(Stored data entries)
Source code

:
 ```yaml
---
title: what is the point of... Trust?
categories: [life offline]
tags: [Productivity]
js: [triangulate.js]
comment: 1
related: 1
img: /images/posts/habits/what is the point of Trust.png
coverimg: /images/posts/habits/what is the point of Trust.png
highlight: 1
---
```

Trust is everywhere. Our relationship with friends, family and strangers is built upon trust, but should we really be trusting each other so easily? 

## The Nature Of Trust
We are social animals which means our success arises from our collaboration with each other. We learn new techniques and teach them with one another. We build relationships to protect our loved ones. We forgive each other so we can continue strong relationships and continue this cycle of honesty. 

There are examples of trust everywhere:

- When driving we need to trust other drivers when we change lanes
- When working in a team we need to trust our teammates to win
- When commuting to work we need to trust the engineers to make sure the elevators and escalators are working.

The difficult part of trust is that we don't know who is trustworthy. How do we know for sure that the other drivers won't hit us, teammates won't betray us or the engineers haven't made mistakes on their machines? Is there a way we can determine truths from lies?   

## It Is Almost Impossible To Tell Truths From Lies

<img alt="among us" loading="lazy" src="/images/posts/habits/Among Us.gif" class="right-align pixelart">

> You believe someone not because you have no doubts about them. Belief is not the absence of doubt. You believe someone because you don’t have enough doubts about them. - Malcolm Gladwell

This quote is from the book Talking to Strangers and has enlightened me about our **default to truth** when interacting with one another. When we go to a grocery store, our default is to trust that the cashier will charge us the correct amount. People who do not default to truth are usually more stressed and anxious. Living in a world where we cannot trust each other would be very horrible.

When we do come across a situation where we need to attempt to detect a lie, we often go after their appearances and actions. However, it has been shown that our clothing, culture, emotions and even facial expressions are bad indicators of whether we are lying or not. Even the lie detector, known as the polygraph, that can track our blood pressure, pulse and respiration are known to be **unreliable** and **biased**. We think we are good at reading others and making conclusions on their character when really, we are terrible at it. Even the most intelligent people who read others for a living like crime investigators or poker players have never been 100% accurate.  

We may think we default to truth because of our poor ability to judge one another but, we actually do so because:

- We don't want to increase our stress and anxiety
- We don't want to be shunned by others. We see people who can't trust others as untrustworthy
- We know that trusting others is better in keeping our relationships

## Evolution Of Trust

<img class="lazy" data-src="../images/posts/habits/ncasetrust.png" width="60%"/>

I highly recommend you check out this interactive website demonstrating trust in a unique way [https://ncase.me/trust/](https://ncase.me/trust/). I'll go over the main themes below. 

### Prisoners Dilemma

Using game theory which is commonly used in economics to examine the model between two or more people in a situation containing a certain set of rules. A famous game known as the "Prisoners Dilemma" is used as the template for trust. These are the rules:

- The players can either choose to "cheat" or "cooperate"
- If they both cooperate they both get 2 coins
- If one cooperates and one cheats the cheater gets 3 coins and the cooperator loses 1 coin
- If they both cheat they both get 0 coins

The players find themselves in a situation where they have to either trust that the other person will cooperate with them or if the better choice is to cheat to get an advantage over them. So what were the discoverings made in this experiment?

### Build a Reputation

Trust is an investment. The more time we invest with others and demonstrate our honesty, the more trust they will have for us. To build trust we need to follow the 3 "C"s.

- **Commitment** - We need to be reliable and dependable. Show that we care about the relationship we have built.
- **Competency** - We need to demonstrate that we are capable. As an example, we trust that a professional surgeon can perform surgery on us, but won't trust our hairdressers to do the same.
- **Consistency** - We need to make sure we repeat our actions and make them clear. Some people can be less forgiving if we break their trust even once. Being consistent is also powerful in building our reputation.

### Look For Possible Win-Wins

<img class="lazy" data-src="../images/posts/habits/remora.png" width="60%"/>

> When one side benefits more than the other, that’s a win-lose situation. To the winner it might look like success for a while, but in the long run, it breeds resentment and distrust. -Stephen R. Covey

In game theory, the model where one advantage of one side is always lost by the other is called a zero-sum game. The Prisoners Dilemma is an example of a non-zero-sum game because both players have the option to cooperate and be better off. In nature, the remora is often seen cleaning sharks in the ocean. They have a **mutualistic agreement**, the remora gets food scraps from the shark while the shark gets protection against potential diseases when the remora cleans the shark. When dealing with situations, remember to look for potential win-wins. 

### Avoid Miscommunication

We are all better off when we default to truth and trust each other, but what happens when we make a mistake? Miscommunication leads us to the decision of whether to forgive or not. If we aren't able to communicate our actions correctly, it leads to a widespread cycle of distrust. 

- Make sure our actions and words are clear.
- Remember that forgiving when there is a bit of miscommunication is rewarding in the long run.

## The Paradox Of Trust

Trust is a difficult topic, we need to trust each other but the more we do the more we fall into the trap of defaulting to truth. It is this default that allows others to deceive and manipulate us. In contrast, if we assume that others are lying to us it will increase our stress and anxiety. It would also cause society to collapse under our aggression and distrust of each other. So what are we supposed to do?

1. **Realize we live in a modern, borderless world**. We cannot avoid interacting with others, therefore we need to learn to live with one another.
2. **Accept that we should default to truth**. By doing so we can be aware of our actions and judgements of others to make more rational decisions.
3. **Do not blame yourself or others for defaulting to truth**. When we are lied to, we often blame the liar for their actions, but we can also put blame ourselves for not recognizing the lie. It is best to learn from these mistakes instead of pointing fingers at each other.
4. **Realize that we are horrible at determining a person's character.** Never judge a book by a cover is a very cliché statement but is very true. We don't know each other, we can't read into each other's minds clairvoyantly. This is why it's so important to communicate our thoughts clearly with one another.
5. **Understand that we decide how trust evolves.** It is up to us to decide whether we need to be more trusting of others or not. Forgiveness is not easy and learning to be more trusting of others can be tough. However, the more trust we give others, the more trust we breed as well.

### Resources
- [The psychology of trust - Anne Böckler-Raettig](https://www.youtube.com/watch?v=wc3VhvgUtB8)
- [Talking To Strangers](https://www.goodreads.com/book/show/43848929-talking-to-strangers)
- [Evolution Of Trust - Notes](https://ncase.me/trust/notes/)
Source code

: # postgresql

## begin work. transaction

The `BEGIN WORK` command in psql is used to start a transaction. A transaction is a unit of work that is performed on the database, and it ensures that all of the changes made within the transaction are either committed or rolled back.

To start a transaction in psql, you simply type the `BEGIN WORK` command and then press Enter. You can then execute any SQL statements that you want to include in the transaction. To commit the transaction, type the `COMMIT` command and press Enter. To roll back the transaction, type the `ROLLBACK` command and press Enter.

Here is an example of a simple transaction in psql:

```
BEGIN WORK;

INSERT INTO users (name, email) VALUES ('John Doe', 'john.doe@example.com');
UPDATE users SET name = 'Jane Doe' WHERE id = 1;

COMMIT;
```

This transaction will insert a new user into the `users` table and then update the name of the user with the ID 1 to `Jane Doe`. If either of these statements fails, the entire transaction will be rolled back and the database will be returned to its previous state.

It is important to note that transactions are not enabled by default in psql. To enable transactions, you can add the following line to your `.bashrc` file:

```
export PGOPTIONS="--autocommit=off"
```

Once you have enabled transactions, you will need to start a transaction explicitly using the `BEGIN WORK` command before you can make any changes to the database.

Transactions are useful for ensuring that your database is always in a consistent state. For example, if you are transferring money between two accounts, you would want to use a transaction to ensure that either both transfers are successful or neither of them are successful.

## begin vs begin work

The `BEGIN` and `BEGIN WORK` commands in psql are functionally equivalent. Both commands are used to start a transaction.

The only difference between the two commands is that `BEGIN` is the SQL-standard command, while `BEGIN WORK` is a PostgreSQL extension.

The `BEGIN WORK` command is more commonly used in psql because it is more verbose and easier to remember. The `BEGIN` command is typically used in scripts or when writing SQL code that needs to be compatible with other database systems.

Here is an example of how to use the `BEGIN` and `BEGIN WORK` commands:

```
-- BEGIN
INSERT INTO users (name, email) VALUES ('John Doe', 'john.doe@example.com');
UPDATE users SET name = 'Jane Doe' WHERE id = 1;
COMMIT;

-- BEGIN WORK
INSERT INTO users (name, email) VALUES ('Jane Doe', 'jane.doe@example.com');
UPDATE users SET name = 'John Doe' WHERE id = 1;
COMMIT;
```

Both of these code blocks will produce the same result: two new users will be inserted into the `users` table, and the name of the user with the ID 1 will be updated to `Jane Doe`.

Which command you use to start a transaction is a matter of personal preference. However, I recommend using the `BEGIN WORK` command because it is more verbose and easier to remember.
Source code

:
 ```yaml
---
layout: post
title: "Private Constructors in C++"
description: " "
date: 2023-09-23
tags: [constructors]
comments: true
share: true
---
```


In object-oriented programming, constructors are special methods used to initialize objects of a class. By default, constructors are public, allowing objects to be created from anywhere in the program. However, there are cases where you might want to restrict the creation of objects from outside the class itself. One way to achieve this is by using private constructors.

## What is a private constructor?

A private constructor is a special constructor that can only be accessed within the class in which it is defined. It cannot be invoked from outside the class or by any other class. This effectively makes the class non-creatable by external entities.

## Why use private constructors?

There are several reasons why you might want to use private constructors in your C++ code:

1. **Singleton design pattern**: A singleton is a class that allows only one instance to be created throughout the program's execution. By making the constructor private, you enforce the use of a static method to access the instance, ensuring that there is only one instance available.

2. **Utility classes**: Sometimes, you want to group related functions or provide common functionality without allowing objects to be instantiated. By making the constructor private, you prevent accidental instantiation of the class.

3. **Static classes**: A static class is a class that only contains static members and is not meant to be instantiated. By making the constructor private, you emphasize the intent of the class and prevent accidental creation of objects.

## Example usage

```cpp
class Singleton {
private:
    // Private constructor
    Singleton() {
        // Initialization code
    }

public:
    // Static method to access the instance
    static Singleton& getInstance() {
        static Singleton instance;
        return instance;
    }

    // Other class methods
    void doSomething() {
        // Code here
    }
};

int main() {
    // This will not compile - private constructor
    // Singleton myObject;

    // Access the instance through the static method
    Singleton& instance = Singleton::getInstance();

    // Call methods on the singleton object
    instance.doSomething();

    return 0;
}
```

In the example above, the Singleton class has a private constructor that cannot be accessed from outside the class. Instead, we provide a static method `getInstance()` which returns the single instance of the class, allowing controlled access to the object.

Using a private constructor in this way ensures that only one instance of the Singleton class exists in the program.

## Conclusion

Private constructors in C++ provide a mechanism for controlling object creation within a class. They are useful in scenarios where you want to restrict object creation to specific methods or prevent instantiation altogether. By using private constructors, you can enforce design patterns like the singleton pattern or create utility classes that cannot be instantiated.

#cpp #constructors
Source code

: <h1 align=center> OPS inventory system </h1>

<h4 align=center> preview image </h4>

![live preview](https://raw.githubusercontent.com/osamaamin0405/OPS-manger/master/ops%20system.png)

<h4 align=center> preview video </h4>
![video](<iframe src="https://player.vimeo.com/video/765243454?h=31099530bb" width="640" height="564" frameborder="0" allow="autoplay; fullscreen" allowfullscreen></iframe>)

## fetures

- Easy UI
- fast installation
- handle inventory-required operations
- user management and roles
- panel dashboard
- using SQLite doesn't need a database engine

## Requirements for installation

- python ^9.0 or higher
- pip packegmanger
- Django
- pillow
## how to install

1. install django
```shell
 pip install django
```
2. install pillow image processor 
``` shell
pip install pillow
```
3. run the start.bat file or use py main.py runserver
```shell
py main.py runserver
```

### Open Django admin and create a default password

YOUR GOAL >>
Set aside each line above that includes the string "increase" and report it.

EXERCISE RESULT >>
- We don't want to increase our stress and anxiety
Trust is a difficult topic, we need to trust each other but the more we do the more we fall into the trap of defaulting to truth. It is this default that allows others to deceive and manipulate us. In contrast, if we assume that others are lying to us it will increase our stress and anxiety. It would also cause society to collapse under our aggression and distrust of each other. So what are we supposed to do?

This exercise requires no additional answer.